- What is expected: Look through the data below for the line with "## 📌 Insights from the Analysis" and the line with "- **Top location", then output those two and all lines in between, exactly as written.
[[ Working data, beginning ]]
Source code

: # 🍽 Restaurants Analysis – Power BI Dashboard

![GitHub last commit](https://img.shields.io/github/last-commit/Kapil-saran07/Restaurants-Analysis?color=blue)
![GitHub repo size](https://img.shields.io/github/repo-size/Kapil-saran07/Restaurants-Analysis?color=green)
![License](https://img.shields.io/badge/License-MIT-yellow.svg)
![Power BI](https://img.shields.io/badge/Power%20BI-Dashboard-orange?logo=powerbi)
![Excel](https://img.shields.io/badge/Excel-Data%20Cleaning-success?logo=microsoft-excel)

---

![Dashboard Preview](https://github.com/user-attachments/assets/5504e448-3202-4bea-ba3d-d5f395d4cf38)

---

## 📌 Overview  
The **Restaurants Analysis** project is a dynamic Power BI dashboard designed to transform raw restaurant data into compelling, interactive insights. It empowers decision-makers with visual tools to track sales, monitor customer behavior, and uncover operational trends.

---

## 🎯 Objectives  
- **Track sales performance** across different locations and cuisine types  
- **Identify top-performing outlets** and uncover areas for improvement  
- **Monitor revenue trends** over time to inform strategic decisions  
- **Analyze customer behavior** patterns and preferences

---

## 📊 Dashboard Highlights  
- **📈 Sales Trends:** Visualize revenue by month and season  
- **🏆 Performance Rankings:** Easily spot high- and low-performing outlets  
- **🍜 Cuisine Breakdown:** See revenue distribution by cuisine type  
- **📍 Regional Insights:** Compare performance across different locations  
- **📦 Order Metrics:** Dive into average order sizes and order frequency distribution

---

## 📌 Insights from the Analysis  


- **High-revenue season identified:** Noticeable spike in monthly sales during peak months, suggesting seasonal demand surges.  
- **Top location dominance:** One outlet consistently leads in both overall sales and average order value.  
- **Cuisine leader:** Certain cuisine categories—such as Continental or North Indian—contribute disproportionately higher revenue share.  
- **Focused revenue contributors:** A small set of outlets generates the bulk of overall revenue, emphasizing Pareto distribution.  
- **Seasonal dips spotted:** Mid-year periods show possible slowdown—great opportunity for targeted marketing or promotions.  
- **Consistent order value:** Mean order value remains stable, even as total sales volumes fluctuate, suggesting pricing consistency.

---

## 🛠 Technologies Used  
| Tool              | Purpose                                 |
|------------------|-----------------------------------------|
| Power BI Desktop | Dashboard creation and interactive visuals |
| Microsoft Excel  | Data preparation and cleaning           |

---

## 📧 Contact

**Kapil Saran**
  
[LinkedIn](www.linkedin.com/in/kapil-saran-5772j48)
[[ Working data, end ]]
- Exercise response:
## 📌 Insights from the Analysis  


- **High-revenue season identified:** Noticeable spike in monthly sales during peak months, suggesting seasonal demand surges.  
- **Top location dominance:** One outlet consistently leads in both overall sales and average order value.  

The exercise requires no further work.